IBM Informix Web DataBlade: Auto-decoding HTML entities

Simon Lodal <simonl@mirrormind.com> · Thu, 11 Apr 2002 17:00:11 +0200

IBM Informix Web DataBlade: Auto-decoding HTML entities

By Simon Lodal, Denmark
Vendor status: Notified months ago, said they would be working on
updates, never heard anything.
Software: Web DataBlade 4.12, IDS 9.20/9.21, Linux 2.2/2.4, SunOS 5.7
(OS, IDS and WDB versions seem to be irrelevant).

Impact: Malicious user may insert SQL code in form input and have it
executed, even if the developer has escaped the input properly; Web
DataBlade actively unescapes the input afterwards. This is serious since
your code *looks* like it escapes the input, so an auditor will not
catch the error unless he actually looks at the data at the point of
execution in the database engine. It is much harder to spot than to just
find input that is not escaped at all, and therefore likely to exist in
great amounts of WDB code. While this may not strictly be a security bug
in itself it certainly fools the developer and leads to holes.

Workaround: Run input data through $(WEBUNHTML) twice. The SQL
interpreter will HTML decode that string, but then the first level of
HTML encoding will be preserved, ie. there can be no <>"& characters in
it. - Bad thing is that once Informix fixes this, you will need to
revert all code to only call $(WEBUNHTML) once.

-------
Details

HTML encoded strings are automatically being decoded when used in SQL
statements. It causes developers to create code that looks fine but
actually contains holes, since the logic is circumvented by WDB.
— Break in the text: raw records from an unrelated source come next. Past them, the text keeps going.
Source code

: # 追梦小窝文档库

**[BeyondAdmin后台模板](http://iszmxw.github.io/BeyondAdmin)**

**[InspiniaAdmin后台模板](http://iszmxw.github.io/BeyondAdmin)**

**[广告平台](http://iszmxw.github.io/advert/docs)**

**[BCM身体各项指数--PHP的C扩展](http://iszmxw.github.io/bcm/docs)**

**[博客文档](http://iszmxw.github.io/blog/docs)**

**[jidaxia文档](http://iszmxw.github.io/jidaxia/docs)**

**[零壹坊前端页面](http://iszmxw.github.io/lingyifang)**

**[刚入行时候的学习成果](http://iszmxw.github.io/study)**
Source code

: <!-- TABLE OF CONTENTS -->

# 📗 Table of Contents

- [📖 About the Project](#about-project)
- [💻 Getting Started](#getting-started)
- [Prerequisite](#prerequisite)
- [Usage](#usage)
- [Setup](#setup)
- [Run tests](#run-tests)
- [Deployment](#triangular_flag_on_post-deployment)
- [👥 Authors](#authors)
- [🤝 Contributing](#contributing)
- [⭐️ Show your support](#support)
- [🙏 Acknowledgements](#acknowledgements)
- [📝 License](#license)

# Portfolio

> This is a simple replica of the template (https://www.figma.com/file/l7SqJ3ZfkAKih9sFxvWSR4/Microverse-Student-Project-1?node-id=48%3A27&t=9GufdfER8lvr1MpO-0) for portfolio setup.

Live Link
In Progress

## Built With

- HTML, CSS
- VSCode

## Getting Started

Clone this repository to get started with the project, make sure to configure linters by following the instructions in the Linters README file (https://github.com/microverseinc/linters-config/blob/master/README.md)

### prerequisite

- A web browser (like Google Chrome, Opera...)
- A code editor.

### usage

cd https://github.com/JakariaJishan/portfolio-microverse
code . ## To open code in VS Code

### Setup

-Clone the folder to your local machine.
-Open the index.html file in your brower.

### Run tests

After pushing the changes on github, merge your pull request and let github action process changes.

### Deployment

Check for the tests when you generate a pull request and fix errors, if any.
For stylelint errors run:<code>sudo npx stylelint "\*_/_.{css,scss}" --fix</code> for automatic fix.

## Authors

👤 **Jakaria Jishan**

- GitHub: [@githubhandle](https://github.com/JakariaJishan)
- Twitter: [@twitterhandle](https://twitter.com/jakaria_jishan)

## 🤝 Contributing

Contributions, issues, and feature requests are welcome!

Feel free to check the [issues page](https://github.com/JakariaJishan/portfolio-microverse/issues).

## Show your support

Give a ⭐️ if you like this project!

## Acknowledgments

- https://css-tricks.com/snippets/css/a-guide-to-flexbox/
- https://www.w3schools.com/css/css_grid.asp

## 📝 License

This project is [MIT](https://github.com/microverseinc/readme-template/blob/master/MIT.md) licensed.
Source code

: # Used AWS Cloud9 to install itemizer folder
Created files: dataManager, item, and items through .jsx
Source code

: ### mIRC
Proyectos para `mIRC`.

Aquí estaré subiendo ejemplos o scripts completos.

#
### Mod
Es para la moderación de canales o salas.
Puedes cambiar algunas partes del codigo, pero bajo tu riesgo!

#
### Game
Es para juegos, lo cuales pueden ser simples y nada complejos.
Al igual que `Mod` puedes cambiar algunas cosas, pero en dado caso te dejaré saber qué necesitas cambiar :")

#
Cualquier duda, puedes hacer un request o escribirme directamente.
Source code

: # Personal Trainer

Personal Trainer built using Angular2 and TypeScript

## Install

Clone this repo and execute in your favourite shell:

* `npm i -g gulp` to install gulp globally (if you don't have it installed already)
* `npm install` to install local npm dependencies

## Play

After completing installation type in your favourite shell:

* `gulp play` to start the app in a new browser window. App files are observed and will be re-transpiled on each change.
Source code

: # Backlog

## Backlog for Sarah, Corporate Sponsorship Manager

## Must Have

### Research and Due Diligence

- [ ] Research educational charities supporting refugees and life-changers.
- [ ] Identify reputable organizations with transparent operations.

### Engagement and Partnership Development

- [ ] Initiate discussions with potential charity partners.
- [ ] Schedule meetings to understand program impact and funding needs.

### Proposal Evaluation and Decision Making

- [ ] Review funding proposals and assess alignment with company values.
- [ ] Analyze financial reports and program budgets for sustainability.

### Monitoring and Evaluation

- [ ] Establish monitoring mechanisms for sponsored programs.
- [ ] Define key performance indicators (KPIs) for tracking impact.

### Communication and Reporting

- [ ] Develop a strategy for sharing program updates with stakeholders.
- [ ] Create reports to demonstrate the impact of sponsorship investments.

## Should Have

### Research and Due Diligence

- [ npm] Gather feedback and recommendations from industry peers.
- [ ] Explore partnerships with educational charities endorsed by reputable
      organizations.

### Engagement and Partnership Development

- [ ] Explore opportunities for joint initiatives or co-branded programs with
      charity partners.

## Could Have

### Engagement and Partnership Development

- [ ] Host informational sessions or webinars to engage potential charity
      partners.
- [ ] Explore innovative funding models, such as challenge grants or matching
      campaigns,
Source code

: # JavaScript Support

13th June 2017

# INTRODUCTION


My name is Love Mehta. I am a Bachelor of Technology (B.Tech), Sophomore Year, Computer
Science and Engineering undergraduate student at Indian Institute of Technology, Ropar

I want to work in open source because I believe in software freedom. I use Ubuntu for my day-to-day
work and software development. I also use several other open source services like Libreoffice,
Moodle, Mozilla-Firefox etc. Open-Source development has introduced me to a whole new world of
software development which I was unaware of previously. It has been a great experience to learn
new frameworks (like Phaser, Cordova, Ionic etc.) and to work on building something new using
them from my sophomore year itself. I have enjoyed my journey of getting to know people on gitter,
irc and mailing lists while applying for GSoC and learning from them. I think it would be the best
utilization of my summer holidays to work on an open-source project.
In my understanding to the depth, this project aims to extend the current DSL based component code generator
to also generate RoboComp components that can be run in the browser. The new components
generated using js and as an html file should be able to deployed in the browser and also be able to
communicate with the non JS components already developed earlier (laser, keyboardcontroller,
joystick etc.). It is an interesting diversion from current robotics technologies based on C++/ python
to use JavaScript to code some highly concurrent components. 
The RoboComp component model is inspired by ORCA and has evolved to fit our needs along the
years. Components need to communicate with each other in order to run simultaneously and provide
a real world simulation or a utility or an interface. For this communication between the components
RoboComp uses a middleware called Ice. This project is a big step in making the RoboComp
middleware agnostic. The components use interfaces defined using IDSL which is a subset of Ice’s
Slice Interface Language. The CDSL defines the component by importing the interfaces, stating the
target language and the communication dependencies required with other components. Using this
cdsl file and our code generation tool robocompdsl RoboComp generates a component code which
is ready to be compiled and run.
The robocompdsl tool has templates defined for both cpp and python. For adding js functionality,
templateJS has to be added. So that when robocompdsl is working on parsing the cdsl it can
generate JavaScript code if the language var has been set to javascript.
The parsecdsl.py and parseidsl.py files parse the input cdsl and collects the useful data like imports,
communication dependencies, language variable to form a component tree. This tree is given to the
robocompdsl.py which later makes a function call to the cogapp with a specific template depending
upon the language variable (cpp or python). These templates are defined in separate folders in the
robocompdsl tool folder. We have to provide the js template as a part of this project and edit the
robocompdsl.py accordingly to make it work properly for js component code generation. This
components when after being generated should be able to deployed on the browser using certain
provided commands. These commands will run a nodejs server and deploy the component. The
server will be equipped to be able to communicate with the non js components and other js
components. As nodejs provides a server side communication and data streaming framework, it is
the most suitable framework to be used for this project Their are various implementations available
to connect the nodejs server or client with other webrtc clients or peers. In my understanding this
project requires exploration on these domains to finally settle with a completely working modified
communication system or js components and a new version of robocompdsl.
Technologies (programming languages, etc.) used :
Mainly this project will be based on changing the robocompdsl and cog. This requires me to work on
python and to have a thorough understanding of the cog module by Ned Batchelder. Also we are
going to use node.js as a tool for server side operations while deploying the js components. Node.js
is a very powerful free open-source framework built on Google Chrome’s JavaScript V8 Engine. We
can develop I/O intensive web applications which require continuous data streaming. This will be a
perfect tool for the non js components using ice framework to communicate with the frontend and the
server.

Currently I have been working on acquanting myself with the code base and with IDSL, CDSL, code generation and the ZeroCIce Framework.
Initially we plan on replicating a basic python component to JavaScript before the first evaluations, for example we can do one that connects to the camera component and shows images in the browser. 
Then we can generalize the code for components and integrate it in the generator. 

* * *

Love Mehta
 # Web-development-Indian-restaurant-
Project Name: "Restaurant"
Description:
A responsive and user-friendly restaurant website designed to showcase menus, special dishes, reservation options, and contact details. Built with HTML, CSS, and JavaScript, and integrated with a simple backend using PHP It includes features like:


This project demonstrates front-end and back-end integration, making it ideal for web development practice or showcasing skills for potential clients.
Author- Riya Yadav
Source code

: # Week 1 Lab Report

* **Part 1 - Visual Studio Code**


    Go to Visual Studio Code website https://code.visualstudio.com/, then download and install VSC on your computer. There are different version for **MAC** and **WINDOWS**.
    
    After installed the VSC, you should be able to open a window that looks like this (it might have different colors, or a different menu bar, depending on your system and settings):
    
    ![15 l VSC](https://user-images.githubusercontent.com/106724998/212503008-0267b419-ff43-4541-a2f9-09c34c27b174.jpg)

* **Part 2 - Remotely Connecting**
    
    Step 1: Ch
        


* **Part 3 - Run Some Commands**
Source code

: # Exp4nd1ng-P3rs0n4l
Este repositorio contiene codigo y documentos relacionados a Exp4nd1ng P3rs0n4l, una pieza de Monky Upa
Any worthy web/database programmer checks all user input before using it
in an SQL query. WDB has a function $(WEBUNHTML) which converts the
characters <>"& to their HTML entities. When a string has been
$(WEBUNHTML)'ed it should thus be safe to use it in an SQL query,
provided that you enclose the string in double quotes (there can not be
any doublequotes inside the string).

But somewhere on the path before the SQL query is being executed the
HTML entities are actually decoded into their original character
representations. I have not found this documented anywhere, and even if
it is documented I would consider it a bug, since this "feature"
certainly breaks the "least surprise" principle, which is a bad thing to
do in security related areas.

Example:

<!-- Make inputstr harmless -->
<?MIVAR NAME=inputstr>$(WEBUNHTML,$inputstr)<?/MIVAR>
<!-- Build query to insert the checked string -->
<?MIVAR NAME=qstr>INSERT into mytable VALUES ("$inputstr")<?/MIVAR>
<!-- Execute query -->
<?MISQL SQL="$qstr"><?/MISQL>

Besides of being an exampe of just how ugly WDB code is, this code looks
correct; it runs $inputstr though the $(WEBUNHTML) function before
inserting. But the query will actually fail if the original $inputstr
contained a double quote, and it can therefore be exploited to execute
other SQL code. The string is HTML decoded again somewhere, that is, the
&quot; is converted back to a real doublequote.

At first one may think that all the user can do is to make a query fail,
by inserting just one quote somewhere, and that the attacker would have
to know the exact query in order to actually make it succeed while being
circumvented. But it is much simpler than that. The webexplode()
function will always be available, and it can be used to execute SQL of
choice. Since it returns string data it can simply be concatenated to
other string data, thus executing any SQL, even without interrupting the
original query.

Proof of concept: Given the code above, the malicious user would have to
put something like the following into an "inputstr" field in an HTML
form and submit it:
" || webexplode("<?MISQL SQL='INSERT INTO sysusers VALUES
(...)'><?/MISQL>", NULL) || "

This INSERT query writes to a sensitive part of the database, and
returns nothing at all. The query on the HTML page would therefore
succeed; nothing is actually changed in the input that it sees. And the
attacker does not even have to know the query that is circumvented.

Simon Lodal